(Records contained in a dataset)
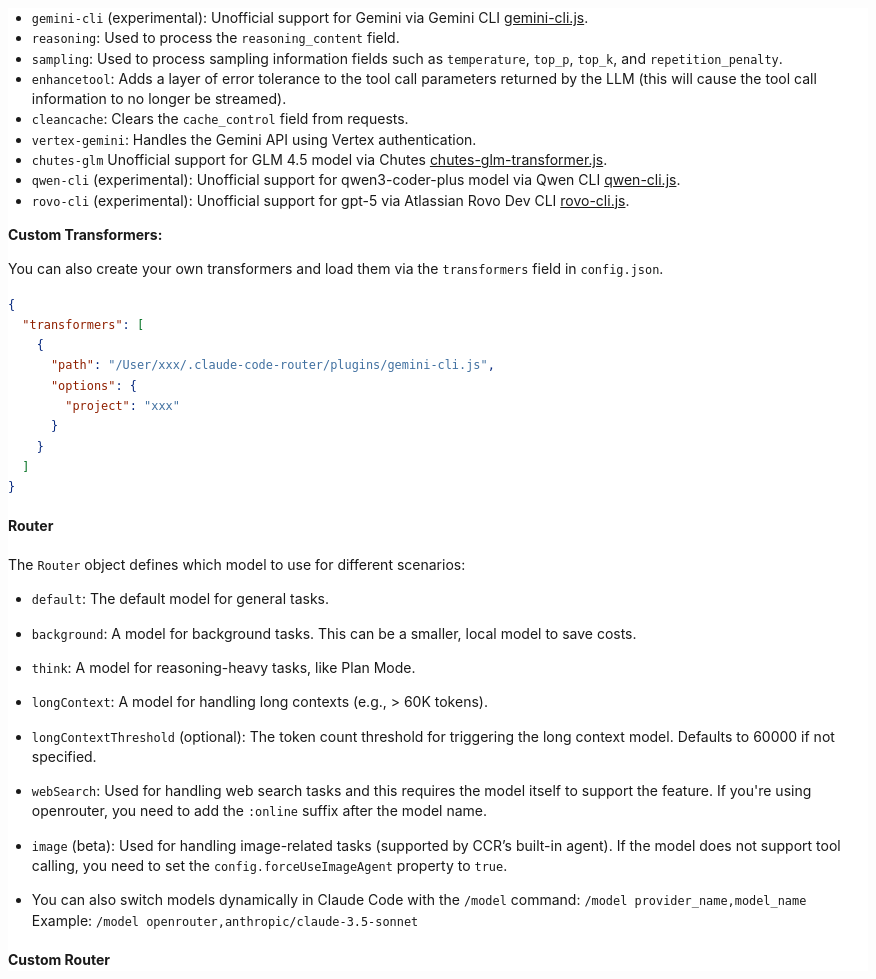 - `gemini-cli` (experimental): Unofficial support for Gemini via Gemini CLI [gemini-cli.js](https://gist.github.com/musistudio/1c13a65f35916a7ab690649d3df8d1cd).
- `reasoning`: Used to process the `reasoning_content` field.
- `sampling`: Used to process sampling information fields such as `temperature`, `top_p`, `top_k`, and `repetition_penalty`.
- `enhancetool`: Adds a layer of error tolerance to the tool call parameters returned by the LLM (this will cause the tool call information to no longer be streamed).
- `cleancache`: Clears the `cache_control` field from requests.
- `vertex-gemini`: Handles the Gemini API using Vertex authentication.
- `chutes-glm` Unofficial support for GLM 4.5 model via Chutes [chutes-glm-transformer.js](https://gist.github.com/vitobotta/2be3f33722e05e8d4f9d2b0138b8c863).
- `qwen-cli` (experimental): Unofficial support for qwen3-coder-plus model via Qwen CLI [qwen-cli.js](https://gist.github.com/musistudio/f5a67841ced39912fd99e42200d5ca8b).
- `rovo-cli` (experimental): Unofficial support for gpt-5 via Atlassian Rovo Dev CLI [rovo-cli.js](https://gist.github.com/SaseQ/c2a20a38b11276537ec5332d1f7a5e53).

**Custom Transformers:**

You can also create your own transformers and load them via the `transformers` field in `config.json`.

```json
{
  "transformers": [
    {
      "path": "/User/xxx/.claude-code-router/plugins/gemini-cli.js",
      "options": {
        "project": "xxx"
      }
    }
  ]
}
```

#### Router

The `Router` object defines which model to use for different scenarios:

- `default`: The default model for general tasks.
- `background`: A model for background tasks. This can be a smaller, local model to save costs.
- `think`: A model for reasoning-heavy tasks, like Plan Mode.
- `longContext`: A model for handling long contexts (e.g., > 60K tokens).
- `longContextThreshold` (optional): The token count threshold for triggering the long context model. Defaults to 60000 if not specified.
- `webSearch`: Used for handling web search tasks and this requires the model itself to support the feature. If you're using openrouter, you need to add the `:online` suffix after the model name.
- `image` (beta): Used for handling image-related tasks (supported by CCR’s built-in agent). If the model does not support tool calling, you need to set the `config.forceUseImageAgent` property to `true`.

- You can also switch models dynamically in Claude Code with the `/model` command:
`/model provider_name,model_name`
Example: `/model openrouter,anthropic/claude-3.5-sonnet`

#### Custom Router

**What you should do**: All entries are to be duplicated exactly, with the pictures left out.

**Response area**:
 - `gemini-cli` (experimental): Unofficial support for Gemini via Gemini CLI [gemini-cli.js](https://gist.github.com/musistudio/1c13a65f35916a7ab690649d3df8d1cd).
- `reasoning`: Used to process the `reasoning_content` field.
- `sampling`: Used to process sampling information fields such as `temperature`, `top_p`, `top_k`, and `repetition_penalty`.
- `enhancetool`: Adds a layer of error tolerance to the tool call parameters returned by the LLM (this will cause the tool call information to no longer be streamed).
- `cleancache`: Clears the `cache_control` field from requests.
- `vertex-gemini`: Handles the Gemini API using Vertex authentication.
- `chutes-glm` Unofficial support for GLM 4.5 model via Chutes [chutes-glm-transformer.js](https://gist.github.com/vitobotta/2be3f33722e05e8d4f9d2b0138b8c863).
- `qwen-cli` (experimental): Unofficial support for qwen3-coder-plus model via Qwen CLI [qwen-cli.js](https://gist.github.com/musistudio/f5a67841ced39912fd99e42200d5ca8b).
- `rovo-cli` (experimental): Unofficial support for gpt-5 via Atlassian Rovo Dev CLI [rovo-cli.js](https://gist.github.com/SaseQ/c2a20a38b11276537ec5332d1f7a5e53).

**Custom Transformers:**

You can also create your own transformers and load them via the `transformers` field in `config.json`.

```json
{
  "transformers": [
    {
      "path": "/User/xxx/.claude-code-router/plugins/gemini-cli.js",
      "options": {
        "project": "xxx"
      }
    }
  ]
}
```

#### Router

The `Router` object defines which model to use for different scenarios:

- `default`: The default model for general tasks.
- `background`: A model for background tasks. This can be a smaller, local model to save costs.
- `think`: A model for reasoning-heavy tasks, like Plan Mode.
- `longContext`: A model for handling long contexts (e.g., > 60K tokens).
- `longContextThreshold` (optional): The token count threshold for triggering the long context model. Defaults to 60000 if not specified.
- `webSearch`: Used for handling web search tasks and this requires the model itself to support the feature. If you're using openrouter, you need to add the `:online` suffix after the model name.
- `image` (beta): Used for handling image-related tasks (supported by CCR’s built-in agent). If the model does not support tool calling, you need to set the `config.forceUseImageAgent` property to `true`.

- You can also switch models dynamically in Claude Code with the `/model` command:
`/model provider_name,model_name`
Example: `/model openrouter,anthropic/claude-3.5-sonnet`

#### Custom Router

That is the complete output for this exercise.